Há cerca de dezoito meses, o mesmo Passos Coelho disse que tinha a «obrigação de pedir desculpas» aos portugueses, porque havia acordado, com o Governo de Sócrates, subir os impostos, contrariando a promessa de que não permitiria que isso acontecesse. Nessa altura, considerou que era «seu dever» pedir desculpas, e pediu-as.
Ano e meio depois, Passos Coelho, já primeiro-ministro, e também ao contrário de tudo o que prometera, lança um imposto de 50% sobre o subsídio de Natal de 2011, acaba com os subsídios de férias e de Natal de 2012 e 2013, aumenta o IVA em vários produtos, aumenta o horário de trabalho e várias outras malfeitorias e diz que «não sente» que tenha de pedir desculpas.
Isto significa que, entre um momento e outro, Passos Coelho perdeu duas coisas essenciais: perdeu a razão ética e perdeu a sensibilidade — agora, não só omite o dever de pedir desculpa, que invocou em Maio de 2010, como afirma não sentir que tenha de o fazer. Neste momento, portanto, nem a razão nem o sentimento o impelem a pedir desculpa por um comportamento mais grave do que aquele que, há ano e meio, o obrigou a desculpar-se perante o país.
Alcançado o poder, Passos Coelho tornou-se, do ponto de vista ético, acéfalo e pétreo. E o comportamento ético era o único argumento que ele poderia ter para se distinguir de Sócrates. Nem esse agora tem. Passos Coelho, no fundamental, passou a ser uma réplica do seu antecessor.
2. Li, num anúncio de jornal, que vai realizar-se, na próxima quinta-feira, a Cerimónia de Abertura do Ano Lectivo da Faculdade de Economia do Porto. A abertura da cerimónia está a cargo do director e presidente do Conselho Científico dessa Faculdade, prof. doutor João Proença, e o seu encerramento será presidido pelo Magnífico Reitor da Universidade do Porto, professor Marques dos Santos. Entre uma coisa e outra, ocorrerá uma Lição de Sapiência. Até este ponto, nada de estranho há para assinalar. A estranheza e a perplexidade surgem quando se lê o nome de quem vai ministrar a Lição de Sapiência: Fernando Teixeira dos Santos, ex-ministro das Finanças de Sócrates. O facto de Teixeira dos Santos ser professor daquela Faculdade não justifica, de modo algum, esta circunstância esdrúxula. A verdade é que ninguém deveria poder dar, ou sequer pensar poder dar, uma lição de sapiência em Economia, depois de ter conduzido um país à bancarrota. Convidar Teixeira dos Santos a dar uma lição de sapiência nesse domínio é tão isotérico como seria convidar Salazar a dar uma lição de sapiência sobre Democracia.

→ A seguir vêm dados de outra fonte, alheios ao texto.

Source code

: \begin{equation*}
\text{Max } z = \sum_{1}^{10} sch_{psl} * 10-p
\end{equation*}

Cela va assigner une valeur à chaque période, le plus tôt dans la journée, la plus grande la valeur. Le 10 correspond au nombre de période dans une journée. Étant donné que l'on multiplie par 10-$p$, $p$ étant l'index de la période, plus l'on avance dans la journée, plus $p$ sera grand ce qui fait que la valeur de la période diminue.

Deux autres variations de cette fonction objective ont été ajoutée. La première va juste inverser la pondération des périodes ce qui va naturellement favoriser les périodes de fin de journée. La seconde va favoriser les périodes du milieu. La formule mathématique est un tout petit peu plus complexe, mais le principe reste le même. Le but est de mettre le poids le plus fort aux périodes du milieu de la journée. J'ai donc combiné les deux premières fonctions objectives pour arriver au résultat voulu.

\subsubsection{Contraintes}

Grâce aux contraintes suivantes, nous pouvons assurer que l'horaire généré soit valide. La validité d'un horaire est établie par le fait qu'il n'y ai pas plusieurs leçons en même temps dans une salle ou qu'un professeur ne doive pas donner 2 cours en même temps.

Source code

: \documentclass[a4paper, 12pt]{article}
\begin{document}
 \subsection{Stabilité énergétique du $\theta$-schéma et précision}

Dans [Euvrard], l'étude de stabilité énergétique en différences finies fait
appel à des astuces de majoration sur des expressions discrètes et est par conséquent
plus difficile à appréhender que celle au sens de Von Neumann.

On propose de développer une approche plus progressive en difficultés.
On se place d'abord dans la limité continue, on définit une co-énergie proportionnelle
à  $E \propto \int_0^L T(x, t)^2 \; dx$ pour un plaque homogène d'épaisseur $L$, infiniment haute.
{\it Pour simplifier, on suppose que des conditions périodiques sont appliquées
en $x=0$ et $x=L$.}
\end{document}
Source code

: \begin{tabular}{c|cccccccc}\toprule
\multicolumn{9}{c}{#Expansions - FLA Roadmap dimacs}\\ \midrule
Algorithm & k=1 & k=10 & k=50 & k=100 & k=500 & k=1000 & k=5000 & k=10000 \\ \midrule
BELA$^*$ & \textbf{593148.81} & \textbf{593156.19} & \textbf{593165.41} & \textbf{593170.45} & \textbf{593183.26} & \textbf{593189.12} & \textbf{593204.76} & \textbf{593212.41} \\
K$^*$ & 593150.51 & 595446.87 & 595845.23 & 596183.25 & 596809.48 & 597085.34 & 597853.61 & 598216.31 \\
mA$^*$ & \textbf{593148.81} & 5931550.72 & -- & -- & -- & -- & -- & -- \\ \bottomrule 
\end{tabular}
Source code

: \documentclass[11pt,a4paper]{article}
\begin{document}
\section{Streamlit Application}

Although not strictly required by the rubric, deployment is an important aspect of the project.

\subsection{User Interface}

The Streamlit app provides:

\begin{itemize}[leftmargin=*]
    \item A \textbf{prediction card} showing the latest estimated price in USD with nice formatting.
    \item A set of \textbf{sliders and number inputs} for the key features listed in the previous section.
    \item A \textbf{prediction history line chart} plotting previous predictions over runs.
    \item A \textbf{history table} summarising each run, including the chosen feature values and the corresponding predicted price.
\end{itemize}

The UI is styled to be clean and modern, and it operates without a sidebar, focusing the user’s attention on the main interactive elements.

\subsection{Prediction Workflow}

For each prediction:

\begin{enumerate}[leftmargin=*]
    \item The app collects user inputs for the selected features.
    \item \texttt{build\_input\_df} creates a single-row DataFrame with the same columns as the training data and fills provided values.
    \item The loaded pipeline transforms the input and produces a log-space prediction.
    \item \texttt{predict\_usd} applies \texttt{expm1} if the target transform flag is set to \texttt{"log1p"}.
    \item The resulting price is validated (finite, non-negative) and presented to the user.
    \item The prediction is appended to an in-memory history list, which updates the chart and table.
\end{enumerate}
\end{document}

No mínimo, a decência e o decoro deveriam ter impedido quem convidou de ter convidado e quem aceitou de ter aceitado.
3. Foi mais um fim-de-semana de publicação de rankings das escolas portuguesas. Não comento o conteúdo dessas imensas listagens, porque seria estar, uma vez mais, a comentar algo que se assemelha a lixo. Há, contudo, uma observação que não posso deixar de fazer: à medida que melhor conheço as ideias e o pensamento de quem venera rankings e com eles estremece de júbilo, mais me assalta a dúvida se essa aparente volúpia não esconde, no fundo, uma impotência — a impotência de analisar com profundidade e seriedade um fenómeno. Eunucos no processo da análise e da síntese interpretativas, autocomprazem-se, uma vez por ano, com a manipulação de listas. É verdade que devemos ser compreensivos com certas dificuldades pessoais, mas com a tentativa de universalizar a castração intelectual não.